Meet the artist

William Thorburn

Thorburn’s work considers the cultural and scientific significance of images and illustrations that have been made of the human anatomy; he looks at connection these have with religious iconography, medical understanding and the way it has been employed in contemporary art to lay bare the reality of the human physical condition, thus undermining the societal norms and presumptions that inform social behaviour. His works therefore operate as touchstones that permit an enquiry into a series of questions affecting the way we live.  

 

At first glance, his works are reminiscent of detailed analytical sketches to be found in medical and natural history text books; but his license as an artist allows a deeper and more penetrating enquiry. He enters a space inhabited in art history by figures such as Hieronymus Bosch and Albrecht Durer who commit disfigurements on the human form to deliver prescient messages about the nature of the human condition.
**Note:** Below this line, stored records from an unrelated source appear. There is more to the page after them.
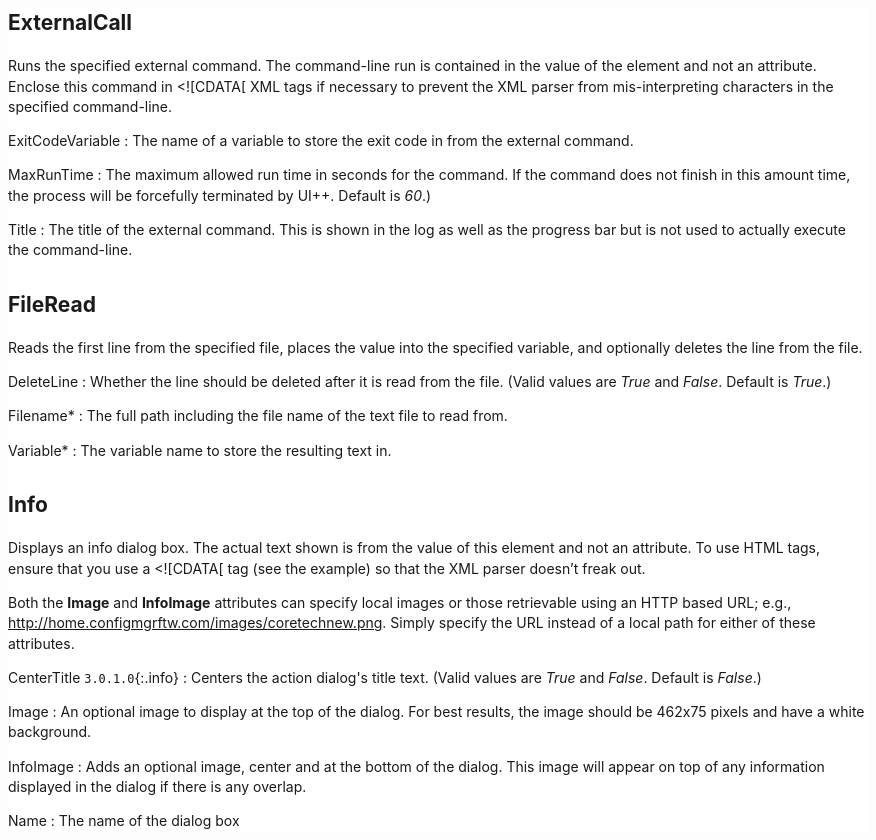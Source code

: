 ## ExternalCall
Runs the specified external command. The command-line run is contained in the value of the element and not an attribute. Enclose this command in <![CDATA[ XML tags if necessary to prevent the XML parser from mis-interpreting characters in the specified command-line.

ExitCodeVariable
: The name of a variable to store the exit code in from the external command.

MaxRunTime
: The maximum allowed run time in seconds for the command. If the command does not finish in this amount time, the process will be forcefully terminated by UI++. Default is *60*.)

Title
: The title of the external command. This is shown in the log as well as the progress bar but is not used to actually execute the command-line.	

## FileRead
Reads the first line from the specified file, places the value into the specified variable, and optionally deletes the line from the file.

DeleteLine
: Whether the line should be deleted after it is read from the file. (Valid values are *True* and *False*. Default is *True*.)

Filename*
: The full path including the file name of the text file to read from.

Variable*
: The variable name to store the resulting text in.

## Info	
Displays an info dialog box. The actual text shown is from the value of this element and not an attribute. To use HTML tags, ensure that you use a <![CDATA[ tag (see the example) so that the XML parser doesn’t freak out.

Both the **Image** and **InfoImage** attributes can specify local images or those retrievable using an HTTP based URL; e.g., http://home.configmgrftw.com/images/coretechnew.png. Simply specify the URL instead of a local path for either of these attributes.

CenterTitle `3.0.1.0`{:.info}
: Centers the action dialog's title text. (Valid values are *True* and *False*. Default is *False*.)

Image
: An optional image to display at the top of the dialog. For best results, the image should be 462x75 pixels and have a white background.

InfoImage
: Adds an optional image, center and at the bottom of the dialog. This image will appear on top of any information displayed in the dialog if there is any overlap.

Name
: The name of the dialog box
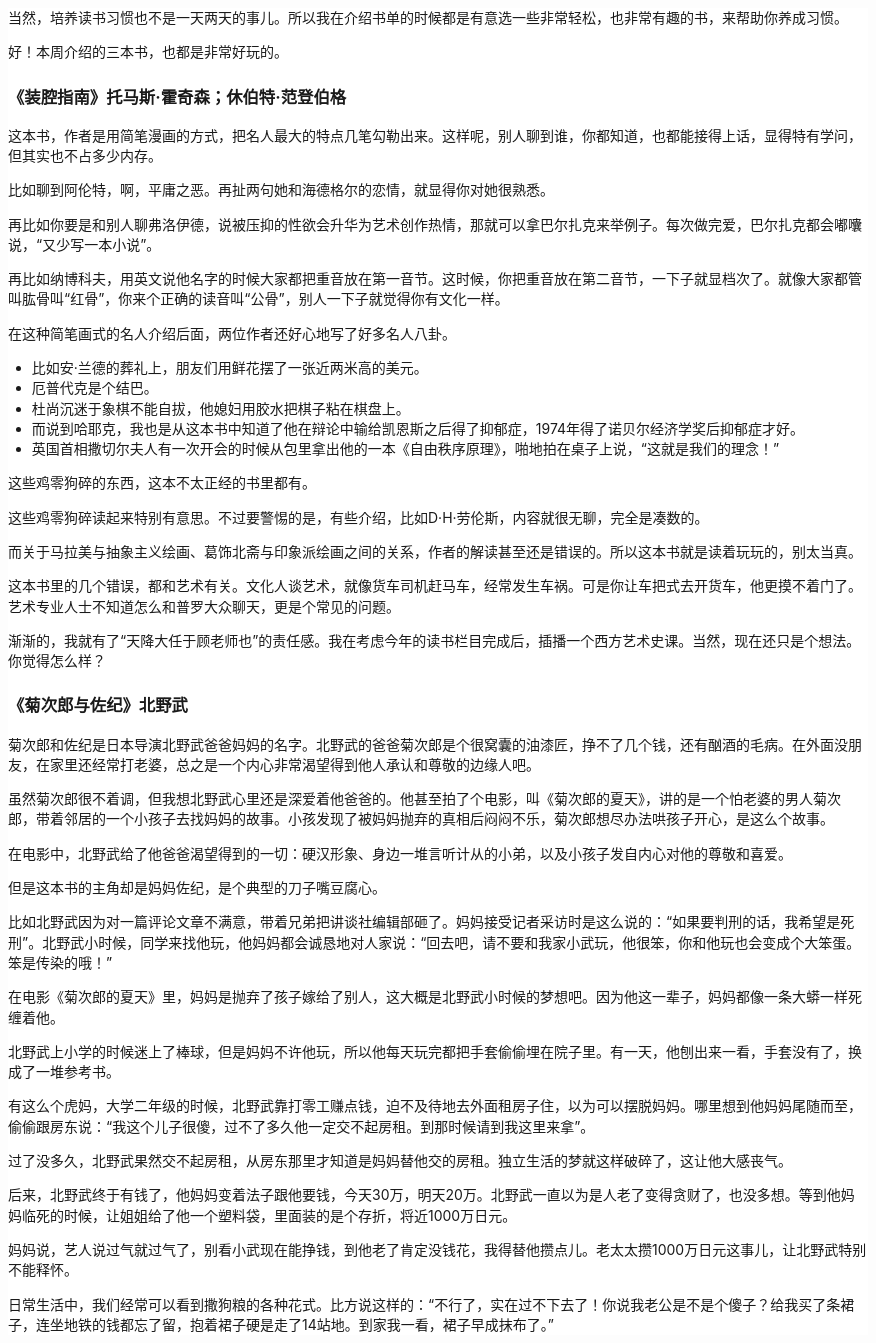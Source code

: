 当然，培养读书习惯也不是一天两天的事儿。所以我在介绍书单的时候都是有意选一些非常轻松，也非常有趣的书，来帮助你养成习惯。

好！本周介绍的三本书，也都是非常好玩的。

### 《装腔指南》托马斯·霍奇森；休伯特·范登伯格

这本书，作者是用简笔漫画的方式，把名人最大的特点几笔勾勒出来。这样呢，别人聊到谁，你都知道，也都能接得上话，显得特有学问，但其实也不占多少内存。

比如聊到阿伦特，啊，平庸之恶。再扯两句她和海德格尔的恋情，就显得你对她很熟悉。

再比如你要是和别人聊弗洛伊德，说被压抑的性欲会升华为艺术创作热情，那就可以拿巴尔扎克来举例子。每次做完爱，巴尔扎克都会嘟囔说，“又少写一本小说”。

再比如纳博科夫，用英文说他名字的时候大家都把重音放在第一音节。这时候，你把重音放在第二音节，一下子就显档次了。就像大家都管叫肱骨叫“红骨”，你来个正确的读音叫“公骨”，别人一下子就觉得你有文化一样。

在这种简笔画式的名人介绍后面，两位作者还好心地写了好多名人八卦。

- 比如安·兰德的葬礼上，朋友们用鲜花摆了一张近两米高的美元。
- 厄普代克是个结巴。
- 杜尚沉迷于象棋不能自拔，他媳妇用胶水把棋子粘在棋盘上。
- 而说到哈耶克，我也是从这本书中知道了他在辩论中输给凯恩斯之后得了抑郁症，1974年得了诺贝尔经济学奖后抑郁症才好。
- 英国首相撒切尔夫人有一次开会的时候从包里拿出他的一本《自由秩序原理》，啪地拍在桌子上说，“这就是我们的理念！”

这些鸡零狗碎的东西，这本不太正经的书里都有。

这些鸡零狗碎读起来特别有意思。不过要警惕的是，有些介绍，比如D·H·劳伦斯，内容就很无聊，完全是凑数的。

而关于马拉美与抽象主义绘画、葛饰北斋与印象派绘画之间的关系，作者的解读甚至还是错误的。所以这本书就是读着玩玩的，别太当真。

这本书里的几个错误，都和艺术有关。文化人谈艺术，就像货车司机赶马车，经常发生车祸。可是你让车把式去开货车，他更摸不着门了。艺术专业人士不知道怎么和普罗大众聊天，更是个常见的问题。

渐渐的，我就有了“天降大任于顾老师也”的责任感。我在考虑今年的读书栏目完成后，插播一个西方艺术史课。当然，现在还只是个想法。你觉得怎么样？

### 《菊次郎与佐纪》北野武

菊次郎和佐纪是日本导演北野武爸爸妈妈的名字。北野武的爸爸菊次郎是个很窝囊的油漆匠，挣不了几个钱，还有酗酒的毛病。在外面没朋友，在家里还经常打老婆，总之是一个内心非常渴望得到他人承认和尊敬的边缘人吧。

虽然菊次郎很不着调，但我想北野武心里还是深爱着他爸爸的。他甚至拍了个电影，叫《菊次郎的夏天》，讲的是一个怕老婆的男人菊次郎，带着邻居的一个小孩子去找妈妈的故事。小孩发现了被妈妈抛弃的真相后闷闷不乐，菊次郎想尽办法哄孩子开心，是这么个故事。

在电影中，北野武给了他爸爸渴望得到的一切：硬汉形象、身边一堆言听计从的小弟，以及小孩子发自内心对他的尊敬和喜爱。

但是这本书的主角却是妈妈佐纪，是个典型的刀子嘴豆腐心。

比如北野武因为对一篇评论文章不满意，带着兄弟把讲谈社编辑部砸了。妈妈接受记者采访时是这么说的：“如果要判刑的话，我希望是死刑”。北野武小时候，同学来找他玩，他妈妈都会诚恳地对人家说：“回去吧，请不要和我家小武玩，他很笨，你和他玩也会变成个大笨蛋。笨是传染的哦！”

在电影《菊次郎的夏天》里，妈妈是抛弃了孩子嫁给了别人，这大概是北野武小时候的梦想吧。因为他这一辈子，妈妈都像一条大蟒一样死缠着他。

北野武上小学的时候迷上了棒球，但是妈妈不许他玩，所以他每天玩完都把手套偷偷埋在院子里。有一天，他刨出来一看，手套没有了，换成了一堆参考书。

有这么个虎妈，大学二年级的时候，北野武靠打零工赚点钱，迫不及待地去外面租房子住，以为可以摆脱妈妈。哪里想到他妈妈尾随而至，偷偷跟房东说：“我这个儿子很傻，过不了多久他一定交不起房租。到那时候请到我这里来拿”。

过了没多久，北野武果然交不起房租，从房东那里才知道是妈妈替他交的房租。独立生活的梦就这样破碎了，这让他大感丧气。

后来，北野武终于有钱了，他妈妈变着法子跟他要钱，今天30万，明天20万。北野武一直以为是人老了变得贪财了，也没多想。等到他妈妈临死的时候，让姐姐给了他一个塑料袋，里面装的是个存折，将近1000万日元。

妈妈说，艺人说过气就过气了，别看小武现在能挣钱，到他老了肯定没钱花，我得替他攒点儿。老太太攒1000万日元这事儿，让北野武特别不能释怀。

日常生活中，我们经常可以看到撒狗粮的各种花式。比方说这样的：“不行了，实在过不下去了！你说我老公是不是个傻子？给我买了条裙子，连坐地铁的钱都忘了留，抱着裙子硬是走了14站地。到家我一看，裙子早成抹布了。”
His work echoes that of Gilbert and George both in its flat, graphic format but also its unremitting and brutally honest look at the human body and its processes.

 

Furthermore, his work reflects a contemporary zeitgeist to enquire into the very minutiae of the way human being are put together, be it through scientific study in the Human Genome project or the Body Worlds exhibit. These references seem to offer clues as to where Thorburn is going with his own work; he has remarked that the ‘surgeon has become the role model for my work, the contrast between science and art being fundamental.’